Document images with source code

________________________

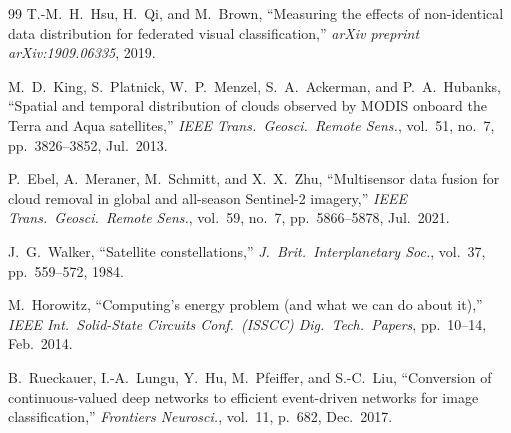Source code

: \documentclass[conference]{IEEEtran}
\begin{document}
\begin{thebibliography}{99}
T.-M.~H.~Hsu, H.~Qi, and M.~Brown,
``Measuring the effects of non-identical data distribution for
federated visual classification,''
\emph{arXiv preprint arXiv:1909.06335}, 2019.

M.~D.~King, S.~Platnick, W.~P.~Menzel, S.~A.~Ackerman, and
P.~A.~Hubanks,
``Spatial and temporal distribution of clouds observed by MODIS
onboard the Terra and Aqua satellites,''
\emph{IEEE Trans.\ Geosci.\ Remote Sens.}, vol.~51, no.~7,
pp.~3826--3852, Jul.\ 2013.

P.~Ebel, A.~Meraner, M.~Schmitt, and X.~X.~Zhu,
``Multisensor data fusion for cloud removal in global and all-season
Sentinel-2 imagery,''
\emph{IEEE Trans.\ Geosci.\ Remote Sens.}, vol.~59, no.~7,
pp.~5866--5878, Jul.\ 2021.

J.~G.~Walker,
``Satellite constellations,''
\emph{J.\ Brit.\ Interplanetary Soc.}, vol.~37, pp.~559--572, 1984.

M.~Horowitz,
``Computing's energy problem (and what we can do about it),''
\emph{IEEE Int.\ Solid-State Circuits Conf.\ (ISSCC) Dig.\ Tech.\
Papers}, pp.~10--14, Feb.\ 2014.

B.~Rueckauer, I.-A.~Lungu, Y.~Hu, M.~Pfeiffer, and S.-C.~Liu,
``Conversion of continuous-valued deep networks to efficient
event-driven networks for image classification,''
\emph{Frontiers Neurosci.}, vol.~11, p.~682, Dec.\ 2017.


\end{thebibliography}
\end{document}

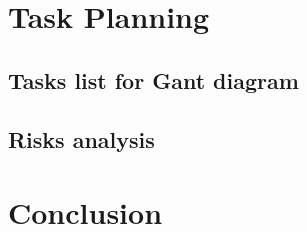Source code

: \documentclass[12pt]{article}
\begin{document}
\section{Task Planning}					\label{sec:generalArchitecture} 		
	\subsection{Tasks list for Gant diagram}			\label{sec:Gantt}	%
	\subsection{Risks analysis}		\label{sec:Risks}		%
\newpage



\section{Conclusion}						\label{sec:conclusion}	%
\newpage

%
%
\end{document}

________________________

- _Exercise details_
Check all the records above and select each line where the string "emph" is found.

- _Task result_
\emph{arXiv preprint arXiv:1909.06335}, 2019.
\emph{IEEE Trans.\ Geosci.\ Remote Sens.}, vol.~51, no.~7,
\emph{IEEE Trans.\ Geosci.\ Remote Sens.}, vol.~59, no.~7,
\emph{J.\ Brit.\ Interplanetary Soc.}, vol.~37, pp.~559--572, 1984.
\emph{IEEE Int.\ Solid-State Circuits Conf.\ (ISSCC) Dig.\ Tech.\
\emph{Frontiers Neurosci.}, vol.~11, p.~682, Dec.\ 2017.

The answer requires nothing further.